ACTIVITY: Copy each line of the records exactly, stopping only after the line that contains "Autogenerated function to" has been written, and leave pictures out.

[Records from a collection]
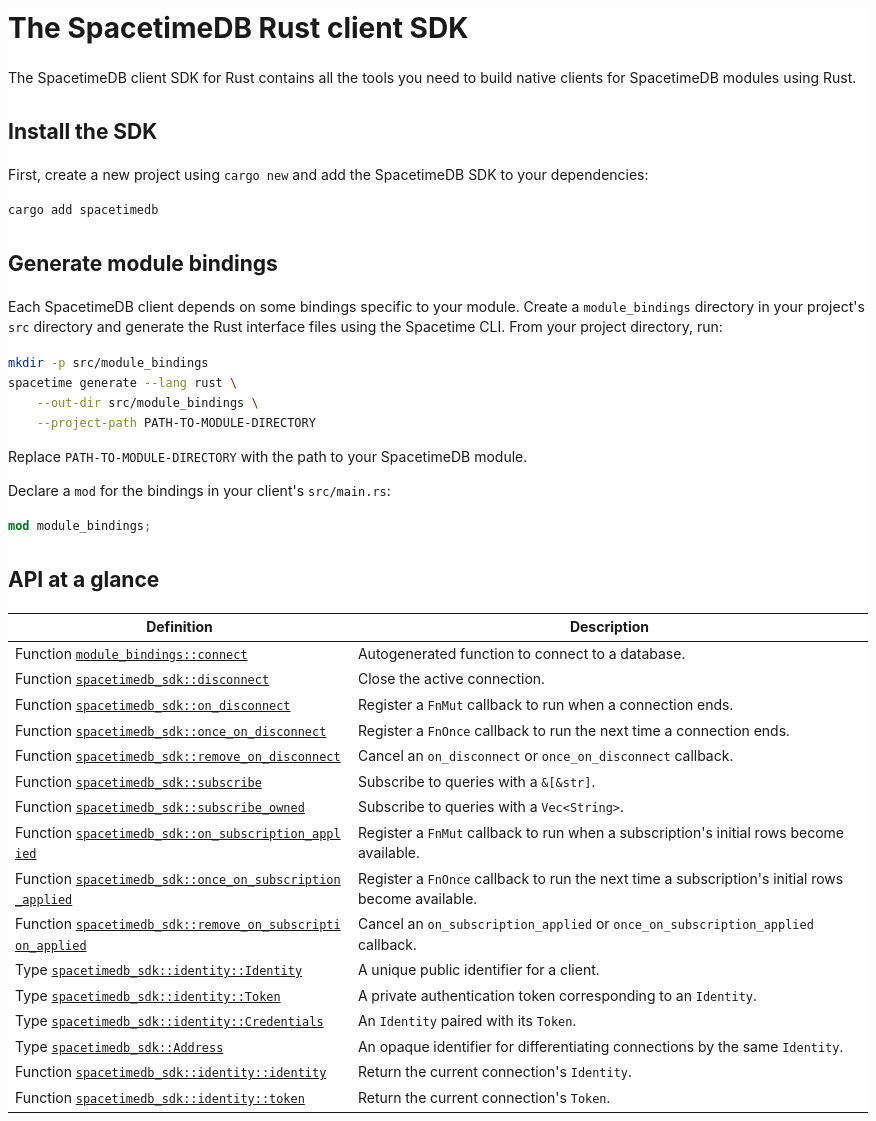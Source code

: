 # The SpacetimeDB Rust client SDK

The SpacetimeDB client SDK for Rust contains all the tools you need to build native clients for SpacetimeDB modules using Rust.

## Install the SDK

First, create a new project using `cargo new` and add the SpacetimeDB SDK to your dependencies:

```bash
cargo add spacetimedb
```

## Generate module bindings

Each SpacetimeDB client depends on some bindings specific to your module. Create a `module_bindings` directory in your project's `src` directory and generate the Rust interface files using the Spacetime CLI. From your project directory, run:

```bash
mkdir -p src/module_bindings
spacetime generate --lang rust \
    --out-dir src/module_bindings \
    --project-path PATH-TO-MODULE-DIRECTORY
```

Replace `PATH-TO-MODULE-DIRECTORY` with the path to your SpacetimeDB module.

Declare a `mod` for the bindings in your client's `src/main.rs`:

```rust
mod module_bindings;
```

## API at a glance

| Definition                                                                                             | Description                                                                                                                  |
| ------------------------------------------------------------------------------------------------------ | ---------------------------------------------------------------------------------------------------------------------------- |
| Function [`module_bindings::connect`](#function-connect)                                               | Autogenerated function to connect to a database.                                                                             |
| Function [`spacetimedb_sdk::disconnect`](#function-disconnect)                                         | Close the active connection.                                                                                                 |
| Function [`spacetimedb_sdk::on_disconnect`](#function-on_disconnect)                                   | Register a `FnMut` callback to run when a connection ends.                                                                   |
| Function [`spacetimedb_sdk::once_on_disconnect`](#function-once_on_disconnect)                         | Register a `FnOnce` callback to run the next time a connection ends.                                                         |
| Function [`spacetimedb_sdk::remove_on_disconnect`](#function-remove_on_disconnect)                     | Cancel an `on_disconnect` or `once_on_disconnect` callback.                                                                  |
| Function [`spacetimedb_sdk::subscribe`](#function-subscribe)                                           | Subscribe to queries with a `&[&str]`.                                                                                       |
| Function [`spacetimedb_sdk::subscribe_owned`](#function-subscribe_owned)                               | Subscribe to queries with a `Vec<String>`.                                                                                   |
| Function [`spacetimedb_sdk::on_subscription_applied`](#function-on_subscription_applied)               | Register a `FnMut` callback to run when a subscription's initial rows become available.                                      |
| Function [`spacetimedb_sdk::once_on_subscription_applied`](#function-once_on_subscription_applied)     | Register a `FnOnce` callback to run the next time a subscription's initial rows become available.                            |
| Function [`spacetimedb_sdk::remove_on_subscription_applied`](#function-remove_on_subscription_applied) | Cancel an `on_subscription_applied` or `once_on_subscription_applied` callback.                                              |
| Type [`spacetimedb_sdk::identity::Identity`](#type-identity)                                           | A unique public identifier for a client.                                                                                     |
| Type [`spacetimedb_sdk::identity::Token`](#type-token)                                                 | A private authentication token corresponding to an `Identity`.                                                               |
| Type [`spacetimedb_sdk::identity::Credentials`](#type-credentials)                                     | An `Identity` paired with its `Token`.                                                                                       |
| Type [`spacetimedb_sdk::Address`](#type-address)                                                       | An opaque identifier for differentiating connections by the same `Identity`.                                                 |
| Function [`spacetimedb_sdk::identity::identity`](#function-identity)                                   | Return the current connection's `Identity`.                                                                                  |
| Function [`spacetimedb_sdk::identity::token`](#function-token)                                         | Return the current connection's `Token`.                                                                                     |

ANSWER TO THE PROBLEM:
Source code

: # The SpacetimeDB Rust client SDK

The SpacetimeDB client SDK for Rust contains all the tools you need to build native clients for SpacetimeDB modules using Rust.

## Install the SDK

First, create a new project using `cargo new` and add the SpacetimeDB SDK to your dependencies:

```bash
cargo add spacetimedb
```

## Generate module bindings

Each SpacetimeDB client depends on some bindings specific to your module. Create a `module_bindings` directory in your project's `src` directory and generate the Rust interface files using the Spacetime CLI. From your project directory, run:

```bash
mkdir -p src/module_bindings
spacetime generate --lang rust \
    --out-dir src/module_bindings \
    --project-path PATH-TO-MODULE-DIRECTORY
```

Replace `PATH-TO-MODULE-DIRECTORY` with the path to your SpacetimeDB module.

Declare a `mod` for the bindings in your client's `src/main.rs`:

```rust
mod module_bindings;
```

## API at a glance

| Definition                                                                                             | Description                                                                                                                  |
| ------------------------------------------------------------------------------------------------------ | ---------------------------------------------------------------------------------------------------------------------------- |
| Function [`module_bindings::connect`](#function-connect)                                               | Autogenerated function to connect to a database.                                                                             |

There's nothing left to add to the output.